Abstract
Background
Illumina DNA methylation arrays are high-throughput platforms for cost-effective genome-wide profiling of individual CpGs. Experimental and technical factors introduce appreciable measurement variation, some of which can be mitigated by careful “preprocessing” of raw data.
Methods
Here we describe the ENmix preprocessing pipeline and compare it to a set of seven published alternative pipelines (ChAMP, Illumina, SWAN, Funnorm, Noob, wateRmelon, and RnBeads). We use two large sets of duplicate sample measurements with 450 K and EPIC arrays, along with mixtures of isogenic methylated and unmethylated cell line DNA to compare raw data and that preprocessed via different pipelines.
Results
Our evaluations show that the ENmix pipeline performs the best with significantly higher correlation and lower absolute difference between duplicate pairs, higher intraclass correlation coefficients (ICC) and smaller deviations from expected methylation level in mixture experiments. In addition to the pipeline function, ENmix software provides an integrated set of functions for reading in raw data files from mouse and human arrays, quality control, data preprocessing, visualization, detection of differentially methylated regions (DMRs), estimation of cell type proportions, and calculation of methylation age clocks.

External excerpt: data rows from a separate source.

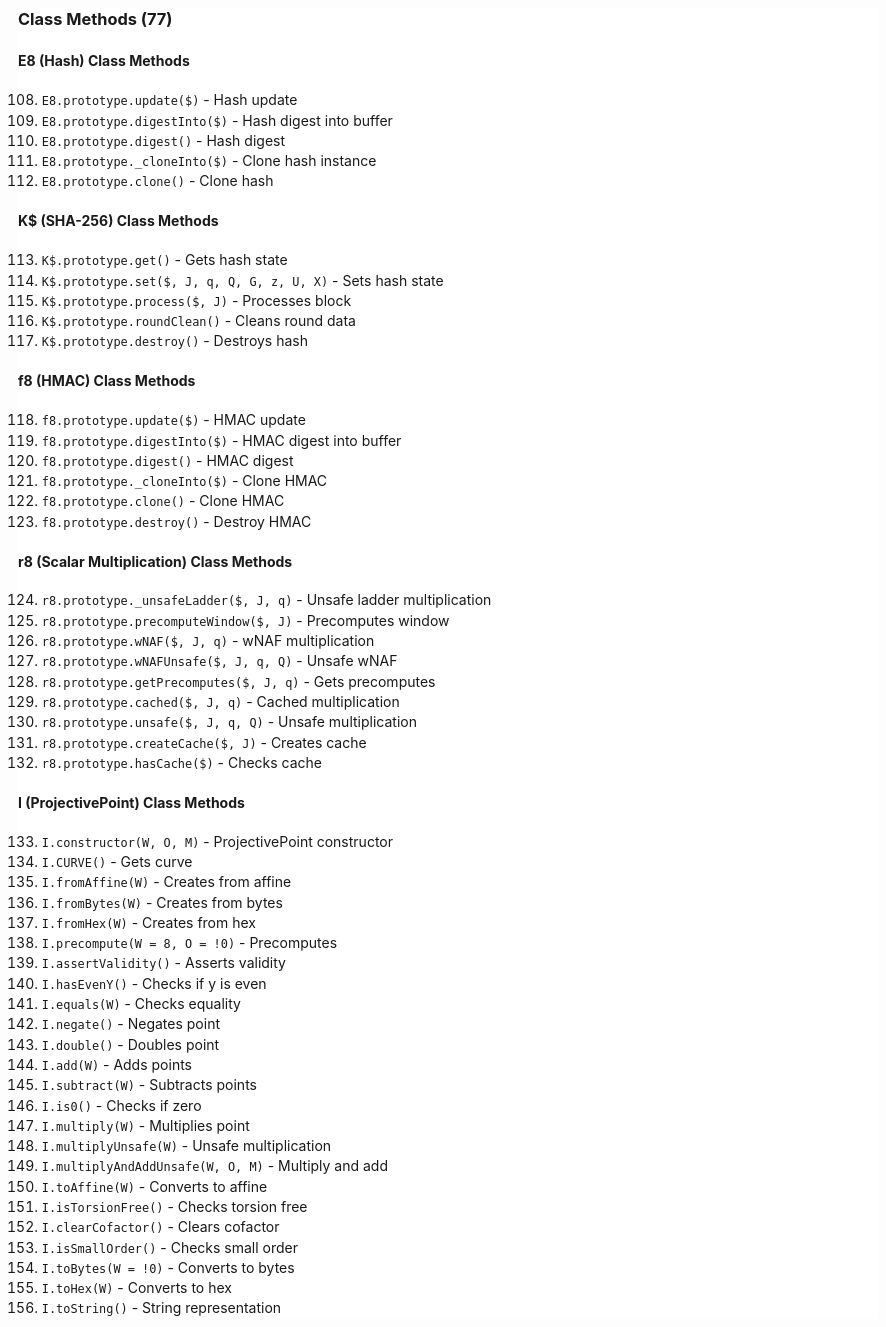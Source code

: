 ### Class Methods (77)

#### E8 (Hash) Class Methods

108. `E8.prototype.update($)` - Hash update
109. `E8.prototype.digestInto($)` - Hash digest into buffer
110. `E8.prototype.digest()` - Hash digest
111. `E8.prototype._cloneInto($)` - Clone hash instance
112. `E8.prototype.clone()` - Clone hash

#### K$ (SHA-256) Class Methods

113. `K$.prototype.get()` - Gets hash state
114. `K$.prototype.set($, J, q, Q, G, z, U, X)` - Sets hash state
115. `K$.prototype.process($, J)` - Processes block
116. `K$.prototype.roundClean()` - Cleans round data
117. `K$.prototype.destroy()` - Destroys hash

#### f8 (HMAC) Class Methods

118. `f8.prototype.update($)` - HMAC update
119. `f8.prototype.digestInto($)` - HMAC digest into buffer
120. `f8.prototype.digest()` - HMAC digest
121. `f8.prototype._cloneInto($)` - Clone HMAC
122. `f8.prototype.clone()` - Clone HMAC
123. `f8.prototype.destroy()` - Destroy HMAC

#### r8 (Scalar Multiplication) Class Methods

124. `r8.prototype._unsafeLadder($, J, q)` - Unsafe ladder multiplication
125. `r8.prototype.precomputeWindow($, J)` - Precomputes window
126. `r8.prototype.wNAF($, J, q)` - wNAF multiplication
127. `r8.prototype.wNAFUnsafe($, J, q, Q)` - Unsafe wNAF
128. `r8.prototype.getPrecomputes($, J, q)` - Gets precomputes
129. `r8.prototype.cached($, J, q)` - Cached multiplication
130. `r8.prototype.unsafe($, J, q, Q)` - Unsafe multiplication
131. `r8.prototype.createCache($, J)` - Creates cache
132. `r8.prototype.hasCache($)` - Checks cache

#### I (ProjectivePoint) Class Methods

133. `I.constructor(W, O, M)` - ProjectivePoint constructor
134. `I.CURVE()` - Gets curve
135. `I.fromAffine(W)` - Creates from affine
136. `I.fromBytes(W)` - Creates from bytes
137. `I.fromHex(W)` - Creates from hex
138. `I.precompute(W = 8, O = !0)` - Precomputes
139. `I.assertValidity()` - Asserts validity
140. `I.hasEvenY()` - Checks if y is even
141. `I.equals(W)` - Checks equality
142. `I.negate()` - Negates point
143. `I.double()` - Doubles point
144. `I.add(W)` - Adds points
145. `I.subtract(W)` - Subtracts points
146. `I.is0()` - Checks if zero
147. `I.multiply(W)` - Multiplies point
148. `I.multiplyUnsafe(W)` - Unsafe multiplication
149. `I.multiplyAndAddUnsafe(W, O, M)` - Multiply and add
150. `I.toAffine(W)` - Converts to affine
151. `I.isTorsionFree()` - Checks torsion free
152. `I.clearCofactor()` - Clears cofactor
153. `I.isSmallOrder()` - Checks small order
154. `I.toBytes(W = !0)` - Converts to bytes
155. `I.toHex(W)` - Converts to hex
156. `I.toString()` - String representation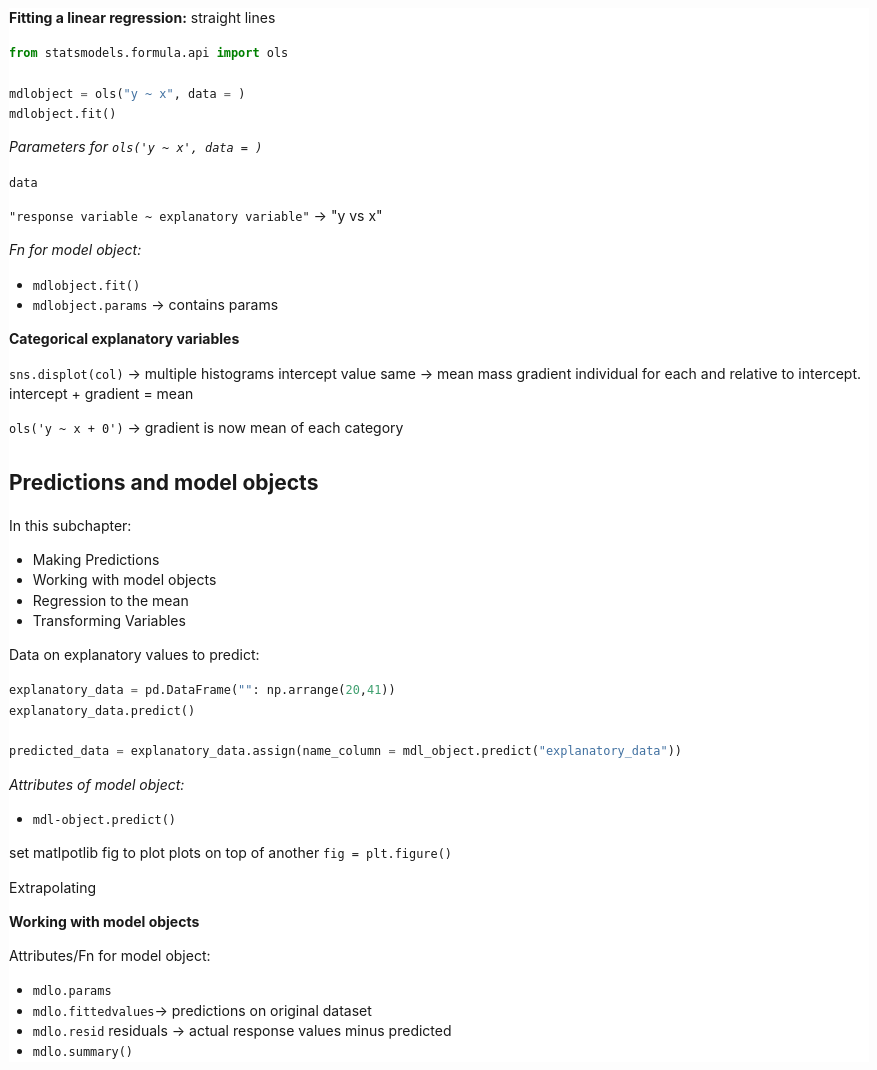 **Fitting a linear regression:**
straight lines
```python
from statsmodels.formula.api import ols

mdlobject = ols("y ~ x", data = )
mdlobject.fit()
```
*Parameters for `ols('y ~ x', data = )`*</b>

`data` </b>

`"response variable ~ explanatory variable"` -> "y vs x" </b>

*Fn for model object:* </b>
- `mdlobject.fit()` </b>
- `mdlobject.params` -> contains params </b>

**Categorical explanatory variables**

`sns.displot(col)` -> multiple histograms
intercept value same -> mean mass
gradient individual for each and relative to intercept. intercept + gradient = mean

`ols('y ~ x + 0')`
-> gradient is now mean of each category

## Predictions and model objects

In this subchapter:
- Making Predictions
- Working with model objects 
- Regression to the mean
- Transforming Variables

Data on explanatory values to predict:

```python
explanatory_data = pd.DataFrame("": np.arrange(20,41))
explanatory_data.predict()

predicted_data = explanatory_data.assign(name_column = mdl_object.predict("explanatory_data"))

```

*Attributes of model object:*
- `mdl-object.predict()`

set matlpotlib fig to plot plots on top of another
`fig = plt.figure()`

Extrapolating

**Working with model objects**

Attributes/Fn for model object:
- `mdlo.params`
- `mdlo.fittedvalues`-> predictions on original dataset
- `mdlo.resid` residuals -> actual response values minus predicted
- `mdlo.summary()`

ENmix is computationally efficient, flexible and allows parallel computing. To facilitate further evaluations, we make all datasets and evaluation code publicly available.
Conclusion
Careful selection of robust data preprocessing methods is critical for DNA methylation array studies. ENmix outperformed other pipelines in our evaluations to minimize experimental variation and to improve data quality and study power.